La NASA confirma azúcares y nucleobases en el asteroide Bennu, claves para el origen de la vida

La NASA confirmó un hallazgo que podría cambiar nuestra comprensión del origen de la vida. Las muestras del asteroide Bennu contienen azúcares, nucleobases y otros compuestos esenciales.
jueves 04 de diciembre de 2025

La agencia espacial estadounidense NASA confirmó el hallazgo de todos los compuestos esenciales para la vida en las muestras del asteroide Bennu, traídas a la Tierra por la misión OSIRIS-REx. Este descubrimiento incluye azúcares, nucleobases, fosfatos y material orgánico inédito, lo que refuerza la teoría de que los ingredientes fundamentales de la vida pudieron haber llegado a nuestro planeta desde el espacio.

Los análisis realizados revelaron que Bennu, una roca espacial con más de 4 mil millones de años de antigüedad, contiene los elementos necesarios para la formación de moléculas de ARN y ADN. La NASA detalló que, además de las nucleobases previamente identificadas, se detectaron azúcares esenciales para la biología terrestre.

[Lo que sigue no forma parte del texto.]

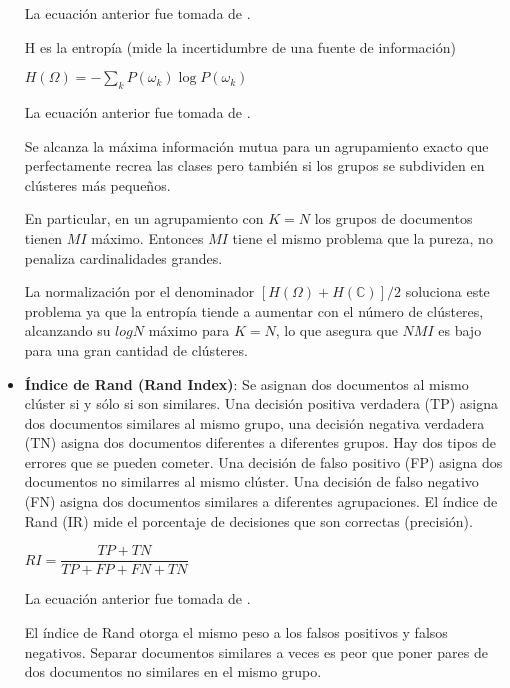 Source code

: \documentclass{llncs}
\begin{document}
\begin{itemize}
	La ecuaci\'on anterior fue tomada de \cite[Ecuaci\'on 16.3, p.358]{B1}.
	
	\vspace{0.5em}
	H es la entropía (mide la incertidumbre de una fuente de información)
	
	\begin{center}
		$ H(\Omega) = -\sum_{k}P(\omega_{k}) \log P(\omega_{k}) $ 
	\end{center}
	
	La ecuaci\'on anterior fue tomada de \cite[Ecuaci\'on 16.5, p.358]{B1}. 
	
	Se alcanza la máxima información mutua para un agrupamiento exacto que perfectamente recrea las clases pero también si los grupos se subdividen en cl\'usteres más pequeños. 
	
	En particular, en un agrupamiento con $ K = N $ los grupos de documentos tienen $ MI $ máximo. Entonces $ MI $ tiene el mismo problema que la pureza, no penaliza cardinalidades grandes.
	
	La normalización por el denominador $ [H(\Omega) + H(\mathbb{C})]/2 $ soluciona este problema ya que la entropía tiende a aumentar con el número de cl\'usteres, alcanzando su $ log N $ máximo para $ K = N $, lo que asegura que $ NMI $ es bajo para una gran cantidad de cl\'usteres.
	
	\vspace{1em}
	\item \textbf{\'Indice de Rand (Rand Index)}: Se asignan dos documentos al mismo clúster si y sólo si son similares. Una decisión positiva verdadera (TP) asigna
	dos documentos similares al mismo grupo, una decisión negativa verdadera (TN) asigna dos documentos diferentes a diferentes grupos. Hay dos tipos
	de errores que se pueden cometer. Una decisión de falso positivo (FP) asigna dos documentos no similarres al mismo clúster. Una decisión de falso negativo (FN) asigna
	dos documentos similares a diferentes agrupaciones. El índice de Rand (IR) mide el porcentaje de decisiones que son correctas (precisión).
	
	\begin{center}
		$ RI = \dfrac{TP + TN}{TP + FP + FN + TN} $ 
	\end{center}
	
	La ecuaci\'on anterior fue tomada de \cite[Secci\'on 8.3, p.155]{B1}.
	
	El índice de Rand otorga el mismo peso a los falsos positivos y falsos negativos. Separar documentos similares a veces es peor que poner pares de dos documentos no similares en el mismo grupo.
	

\end{itemize}
\end{document}
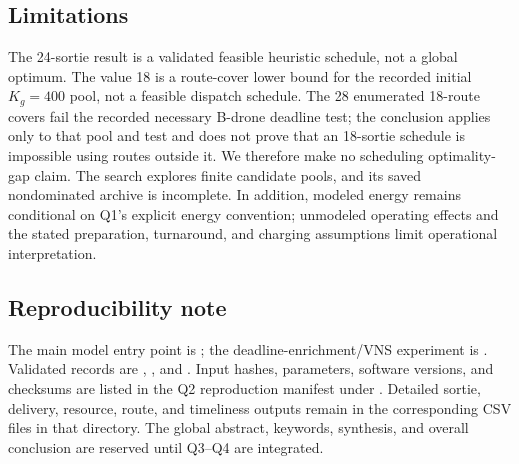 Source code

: \begin{samepage}
\subsection{Limitations}
The 24-sortie result is a validated feasible heuristic schedule, not a global optimum. The value 18 is a route-cover lower bound for the recorded initial $K_g=400$ pool, not a feasible dispatch schedule. The 28 enumerated 18-route covers fail the recorded necessary B-drone deadline test; the conclusion applies only to that pool and test and does not prove that an 18-sortie schedule is impossible using routes outside it. We therefore make no scheduling optimality-gap claim. The search explores finite candidate pools, and its saved nondominated archive is incomplete. In addition, modeled energy remains conditional on Q1's explicit energy convention; unmodeled operating effects and the stated preparation, turnaround, and charging assumptions limit operational interpretation.

\subsection*{Reproducibility note}
\begingroup\raggedright
The main model entry point is ; the deadline-enrichment/VNS experiment is . Validated records are , , and . Input hashes, parameters, software versions, and checksums are listed in the Q2 reproduction manifest under . Detailed sortie, delivery, resource, route, and timeliness outputs remain in the corresponding CSV files in that directory. The global abstract, keywords, synthesis, and overall conclusion are reserved until Q3--Q4 are integrated.\par\endgroup
\end{samepage}
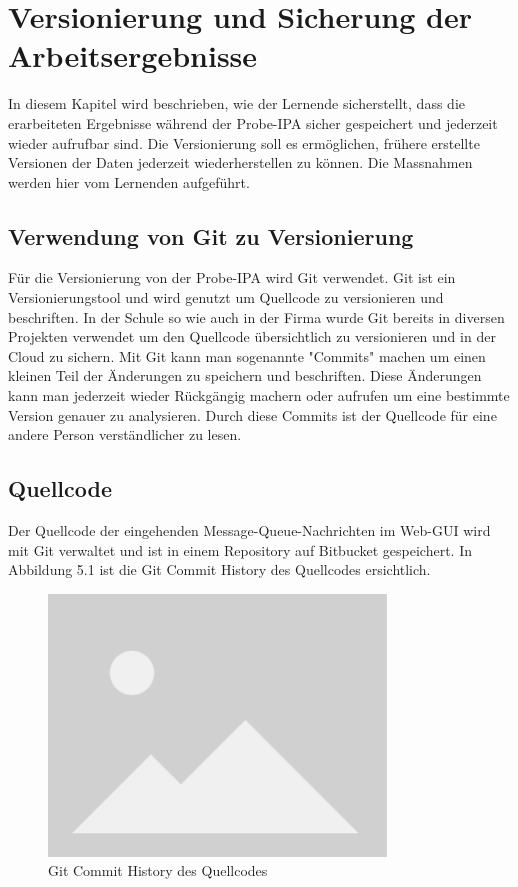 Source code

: \chapter{Versionierung und Sicherung der Arbeitsergebnisse}\label{ch:versionierung-und-sicherung-der-arbeitsergebnisse}
In diesem Kapitel wird beschrieben, wie der Lernende sicherstellt, dass die erarbeiteten Ergebnisse während der Probe-IPA sicher gespeichert und jederzeit wieder aufrufbar sind. Die Versionierung soll es ermöglichen, frühere erstellte Versionen der Daten jederzeit wiederherstellen zu können. Die Massnahmen werden hier vom Lernenden aufgeführt.

\section{Verwendung von Git zu Versionierung}
Für die Versionierung von der Probe-IPA wird Git verwendet. Git ist ein Versionierungstool und wird genutzt um Quellcode zu versionieren und beschriften. In der Schule so wie auch in der Firma wurde Git bereits in diversen Projekten verwendet um den Quellcode übersichtlich zu versionieren und in der Cloud zu sichern. Mit Git kann man sogenannte "Commits" machen um einen kleinen Teil der Änderungen zu speichern und beschriften. Diese Änderungen kann man jederzeit wieder Rückgängig machern oder aufrufen um eine bestimmte Version genauer zu analysieren. Durch diese Commits ist der Quellcode für eine andere Person verständlicher zu lesen.

\section{Quellcode}
Der Quellcode der eingehenden Message-Queue-Nachrichten im Web-GUI wird mit Git verwaltet und ist in einem Repository auf Bitbucket gespeichert. In Abbildung 5.1 ist die Git Commit History des Quellcodes ersichtlich.

\begin{figure}[H]
	\begin{center}
		\includegraphics[width=0.8\textwidth]{ressourcen/placeholder}
		\caption[Git Commit History des Quellcodes]{Git Commit History des Quellcodes}\label{fig:Git-Commit-History-des-Quellcodes}
	\end{center}
\end{figure}

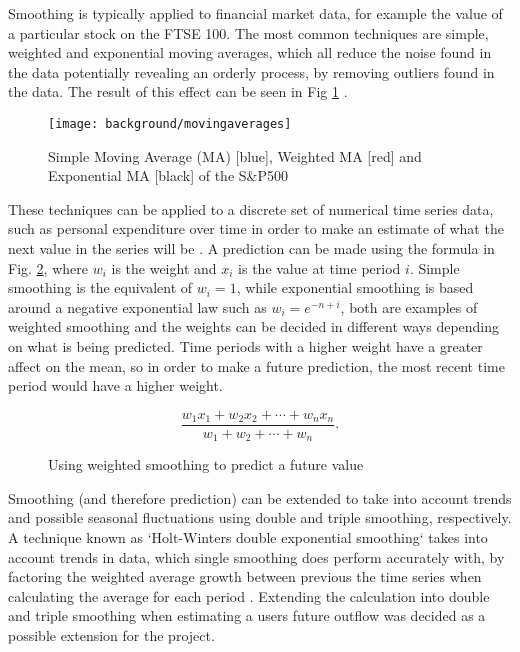 Smoothing is typically applied to financial market data, for example the value of a particular stock on the FTSE 100. The most common techniques are simple, weighted and exponential moving averages, which all reduce the noise found in the data potentially revealing an orderly process, by removing outliers found in the data. The result of this effect can be seen in Fig \ref{fig:dashweightedaverages} \parencite{dash2012movingaverages}.

\begin{figure}[h]
    \centering
    \texttt{[image: background/movingaverages]}
    \caption[SMA, WMA and EMA of the S\&P500]{Simple Moving Average (MA) [blue], Weighted MA [red] and Exponential MA [black] of the S\&P500\protect\footnotemark  \parencite[Fig. 5]{dash2012movingaverages}}
    \label{fig:dashweightedaverages}
\end{figure}

These techniques can be applied to a discrete set of numerical time series data, such as personal expenditure over time in order to make an estimate of what the next value in the series will be \parencite{filliben2003nist}. A prediction can be made using the formula in Fig. \ref{fig:weightedmeanforumla}, where $w_{i}$ is the weight and $x_i$ is the value at time period $i$. Simple smoothing is the equivalent of $w_i = 1$, while exponential smoothing is based around a negative exponential law such as $w_i = e^{-n+i}$, both are examples of weighted smoothing and the weights can be decided in different ways depending on what is being predicted. Time periods with a higher weight have a greater affect on the mean, so in order to make a future prediction, the most recent time period would have a higher weight.

\begin{figure}[h]
    \centering
    \[
        \frac{w_1 x_1 + w_2 x_2 + \cdots + w_n x_n}{w_1 + w_2 + \cdots + w_n}.
    \]
    \caption{Using weighted smoothing to predict a future value}
    \label{fig:weightedmeanforumla}
\end{figure}

Smoothing (and therefore prediction) can be extended to take into account trends and possible seasonal fluctuations using double and triple smoothing, respectively. A technique known as `Holt-Winters double exponential smoothing` takes into account trends in data, which single smoothing does perform accurately with, by factoring the weighted average growth between previous the time series when calculating the average for each period \parencite{kalekar2004holtwinters}.  
% 
Extending the calculation into double and triple smoothing when estimating a users future outflow was decided as a possible extension for the project.  

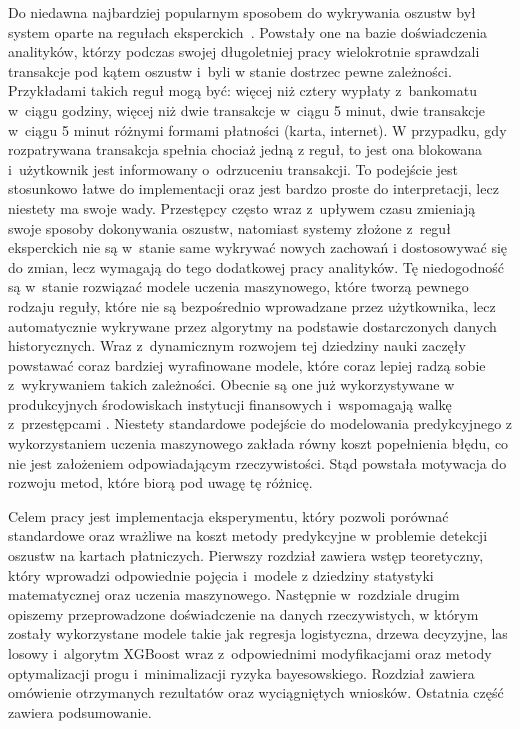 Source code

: \documentclass[inzynierska]{pwr_wmat_praca_dyplomowa}
\theoremstyle{plain}
\numberwithin{theorem}{chapter}
\theoremstyle{definition}
\numberwithin{theorem}{chapter}
\begin{document}
Do niedawna najbardziej popularnym sposobem do wykrywania oszustw był system oparte na regułach eksperckich~\cite{bahnsen_presentation}. Powstały one na bazie doświadczenia analityków, którzy podczas swojej długoletniej pracy wielokrotnie sprawdzali transakcje pod kątem oszustw i~byli w stanie dostrzec pewne zależności. Przykładami takich reguł mogą być: więcej niż cztery wypłaty z~bankomatu w~ciągu godziny, więcej niż dwie transakcje w~ciągu 5 minut, dwie transakcje w~ciągu 5 minut różnymi formami płatności (karta, internet). W przypadku, gdy rozpatrywana transakcja spełnia chociaż jedną z reguł, to jest ona blokowana i~użytkownik jest informowany o~odrzuceniu transakcji. To podejście jest stosunkowo łatwe do implementacji oraz jest bardzo proste do interpretacji, lecz niestety ma swoje wady. Przestępcy często wraz z~upływem czasu zmieniają swoje sposoby dokonywania oszustw, natomiast systemy złożone z~reguł eksperckich nie są w~stanie same wykrywać nowych zachowań i dostosowywać się do zmian, lecz wymagają do tego dodatkowej pracy analityków. Tę niedogodność są w~stanie rozwiązać modele uczenia maszynowego, które tworzą pewnego rodzaju reguły, które nie są bezpośrednio wprowadzane przez użytkownika, lecz automatycznie wykrywane przez algorytmy na podstawie dostarczonych danych historycznych. Wraz z~dynamicznym rozwojem tej dziedziny nauki zaczęły powstawać coraz bardziej wyrafinowane modele, które coraz lepiej radzą sobie z~wykrywaniem takich zależności. Obecnie są one już wykorzystywane w produkcyjnych środowiskach instytucji finansowych i~wspomagają walkę z~przestępcami \cite{practitioner_perspective}. Niestety standardowe podejście do modelowania predykcyjnego z wykorzystaniem uczenia maszynowego zakłada równy koszt popełnienia błędu, co nie jest założeniem odpowiadającym rzeczywistości. Stąd powstała motywacja do rozwoju metod, które biorą pod uwagę tę różnicę.

Celem pracy jest implementacja eksperymentu, który pozwoli porównać standardowe oraz wrażliwe na koszt metody predykcyjne w problemie detekcji oszustw na kartach płatniczych. Pierwszy rozdział zawiera wstęp teoretyczny, który wprowadzi odpowiednie pojęcia i~modele z dziedziny statystyki matematycznej oraz uczenia maszynowego. Następnie w~rozdziale drugim opiszemy przeprowadzone doświadczenie na danych rzeczywistych, w którym zostały wykorzystane modele takie jak regresja logistyczna, drzewa decyzyjne, las losowy i~algorytm XGBoost wraz z~odpowiednimi modyfikacjami oraz metody optymalizacji progu i~minimalizacji ryzyka bayesowskiego. Rozdział zawiera omówienie otrzymanych rezultatów oraz wyciągniętych wniosków. Ostatnia część zawiera podsumowanie.
\end{document}
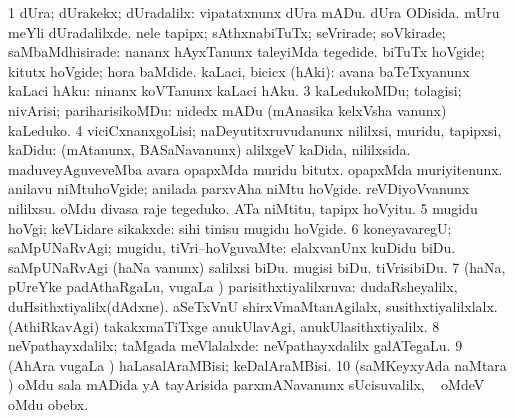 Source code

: \bentry
{}
\gl{\kirxvi}
\bmng
\bnum
\num{1} dUra; dUrakekx; dUradalilx:  vipatatxnunx dUra mADu.  dUra ODisida.  mUru meYli dUradalilxde. 
\banum
{} nele tapipx; sAthxnabiTuTx; seVrirade; soVkirade; saMbaMdhisirade:  nananx hAyxTanunx taleyiMda tegedide.  biTuTx hoVgide; kitutx hoVgide; hora baMdide. 
 kaLaci, bicicx (hAki):  avana baTeTxyanunx kaLaci hAku:  ninanx koVTanunx kaLaci hAku. 
\eanum
\numie
\num{3} kaLedukoMDu; tolagisi; nivArisi; pariharisikoMDu:  nidedx mADu (mAnasika kelxVsha \mo vanunx) kaLeduko. 
\num{4} viciCxnanxgoLisi; naDeyutitxruvudanunx nililxsi, muridu, tapipxsi, kaDidu:  (mAtanunx, BASaNavanunx) alilxgeV kaDida, nililxsida.  maduveyAguveveMba avara opapxMda muridu bitutx.  opapxMda muriyitenunx.  anilavu niMtuhoVgide; anilada parxvAha niMtu hoVgide.  reVDiyoVvanunx nililxsu.  oMdu divasa raje tegeduko.  ATa niMtitu, tapipx hoVyitu. 
\num{5} mugidu hoVgi; keVLidare sikakxde:  sihi tinisu mugidu hoVgide. 
\num{6} koneyavaregU; saMpUNaRvAgi; mugidu, tiVri--hoVguvaMte:  elalxvanUnx kuDidu biDu.  saMpUNaRvAgi (haNa \mo vanunx) salilxsi biDu.  mugisi biDu.  tiVrisibiDu. 
\num{7} (haNa, pUreYke padAthaRgaLu, \mo vugaLa \vi) parisithxtiyalilxruva:  dudaRsheyalilx, duHsithxtiyalilx(dAdxne).  aSeTxVnU shirxVmaMtanAgilalx, susithxtiyalilxlalx.  (AthiRkavAgi) takakxmaTiTxge anukUlavAgi, anukUlasithxtiyalilx. 
\num{8} neVpathayxdalilx; taMgada meVlalalxde:  neVpathayxdalilx galATegaLu. 
\num{9} (AhAra \mo vugaLa \vi) haLasalAraMBisi; keDalAraMBisi. 
\num{10} (saMKeyxyAda naMtara \parx) oMdu sala mADida yA tayArisida parxmANavanunx sUcisuvalilx, \kanmu\  oMdeV oMdu obebx. 
\enum
\emng

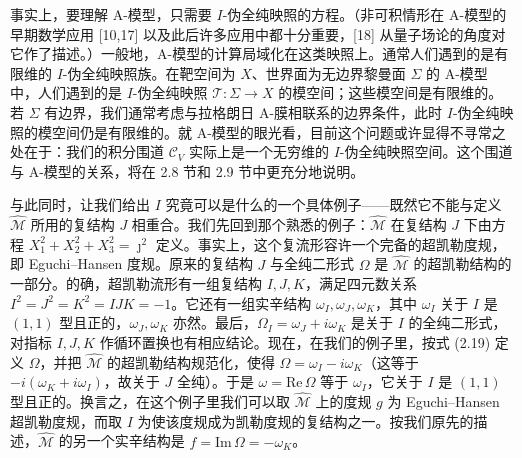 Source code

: \documentclass[11pt,a4paper,UTF8]{ctexart}
\theoremstyle{plain}
\theoremstyle{definition}
\begin{document}
事实上，要理解 A-模型，只需要 $I$-伪全纯映照的方程。（非可积情形在 A-模型的早期数学应用 [10,17] 以及此后许多应用中都十分重要，[18] 从量子场论的角度对它作了描述。）一般地，A-模型的计算局域化在这类映照上。通常人们遇到的是有限维的 $I$-伪全纯映照族。在靶空间为 $X$、世界面为无边界黎曼面 $\Sigma$ 的 A-模型中，人们遇到的是 $I$-伪全纯映照 $\mathcal{T}:\Sigma\to X$ 的模空间；这些模空间是有限维的。若 $\Sigma$ 有边界，我们通常考虑与拉格朗日 A-膜相联系的边界条件，此时 $I$-伪全纯映照的模空间仍是有限维的。就 A-模型的眼光看，目前这个问题或许显得不寻常之处在于：我们的积分围道 $\mathcal{C}_V$ 实际上是一个无穷维的 $I$-伪全纯映照空间。这个围道与 A-模型的关系，将在 2.8 节和 2.9 节中更充分地说明。


与此同时，让我们给出 $I$ 究竟可以是什么的一个具体例子——既然它不能与定义 $\widehat{\mathcal{M}}$ 所用的复结构 $J$ 相重合。我们先回到那个熟悉的例子：$\widehat{\mathcal{M}}$ 在复结构 $J$ 下由方程 $X_1^2+X_2^2+X_3^2=\jmath^2$ 定义。事实上，这个复流形容许一个完备的超凯勒度规，即 Eguchi--Hansen 度规。原来的复结构 $J$ 与全纯二形式 $\Omega$ 是 $\widehat{\mathcal{M}}$ 的超凯勒结构的一部分。的确，超凯勒流形有一组复结构 $I,J,K$，满足四元数关系 $I^2=J^2=K^2=IJK=-1$。它还有一组实辛结构 $\omega_I,\omega_J,\omega_K$，其中 $\omega_I$ 关于 $I$ 是 $(1,1)$ 型且正的，$\omega_J,\omega_K$ 亦然。最后，$\Omega_I=\omega_J+i\omega_K$ 是关于 $I$ 的全纯二形式，对指标 $I,J,K$ 作循环置换也有相应结论。现在，在我们的例子里，按式 (2.19) 定义 $\Omega$，并把 $\widehat{\mathcal{M}}$ 的超凯勒结构规范化，使得 $\Omega=\omega_I-i\omega_K$（这等于 $-i(\omega_K+i\omega_I)$，故关于 $J$ 全纯）。于是 $\omega=\mathrm{Re}\,\Omega$ 等于 $\omega_I$，它关于 $I$ 是 $(1,1)$ 型且正的。换言之，在这个例子里我们可以取 $\widehat{\mathcal{M}}$ 上的度规 $g$ 为 Eguchi--Hansen 超凯勒度规，而取 $I$ 为使该度规成为凯勒度规的复结构之一。按我们原先的描述，$\widehat{\mathcal{M}}$ 的另一个实辛结构是 $f=\mathrm{Im}\,\Omega=-\omega_K$。

\end{document}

Científicos dirigidos por Yoshihiro Furukawa, de la Universidad de Tohoku, Japón, fueron los responsables de este hallazgo. Específicamente, se identificó la ribosa, un azúcar de cinco carbonos, y por primera vez en una muestra extraterrestre, la glucosa, un azúcar de seis carbonos. La presencia de ribosa respalda la hipótesis del “mundo de ARN”, la cual sugiere que las primeras formas de vida podrían haberse basado exclusivamente en esta molécula, una línea evolutiva que se ve apoyada por la ausencia de desoxirribosa, crucial para el ADN.

La NASA confirmó la presencia de ribosa y glucosa en las muestras de la roca espacial de 4.000 millones de años

Descubrimientos clave en las muestras de Bennu

Las muestras obtenidas del asteroide fueron calificadas como “pristinas”, lo que significa que no presentan contaminación por procesos terrestres y mantienen su química original desde la formación del sistema solar. Esta condición es fundamental para confirmar que los azúcares y otros compuestos orgánicos pudieron formarse en ambientes gélidos del sistema solar exterior, para luego arribar a la Tierra primitiva. Los estudios también reportaron la presencia de aminoácidos y compuestos nitrogenados, constituyendo un conjunto químico complejo que, según los investigadores, ya existía en el sistema solar exterior.

Uno de los hallazgos más particulares es una sustancia flexible y rica en orgánicos, descrita como “goma espacial”, que no había sido observada en otro cuerpo celeste. Se estima que esta sustancia se generó cuando el asteroide progenitor de Bennu experimentó un calentamiento moderado en los primeros millones de años del sistema solar, facilitando reacciones que pudieron impulsar la formación de moléculas complejas. Asimismo, un tercer estudio indica que Bennu contiene polvo de antiguas supernovas en una concentración seis veces mayor que la de cualquier otra muestra extraterrestre analizada, lo que contribuye a comprender el entorno de formación del asteroide y la mezcla de materiales estelares.

La importancia de un muestreo sin contaminación

El sistema hermético empleado por la misión OSIRIS-REx garantizó la integridad de las muestras, otorgando a los científicos la certeza de que los compuestos son de origen espacial. Con agua atrapada en minerales, sales, carbonatos, aminoácidos, y ahora azúcares y polímeros orgánicos, Bennu se consolida como una pieza fundamental para comprender cómo los elementos constitutivos de la vida llegaron a la Tierra. La posibilidad de que la vida se haya desarrollado en la Tierra, pero con “ingredientes traídos del espacio”, encuentra cada vez mayor respaldo en la evidencia científica recabada por la NASA.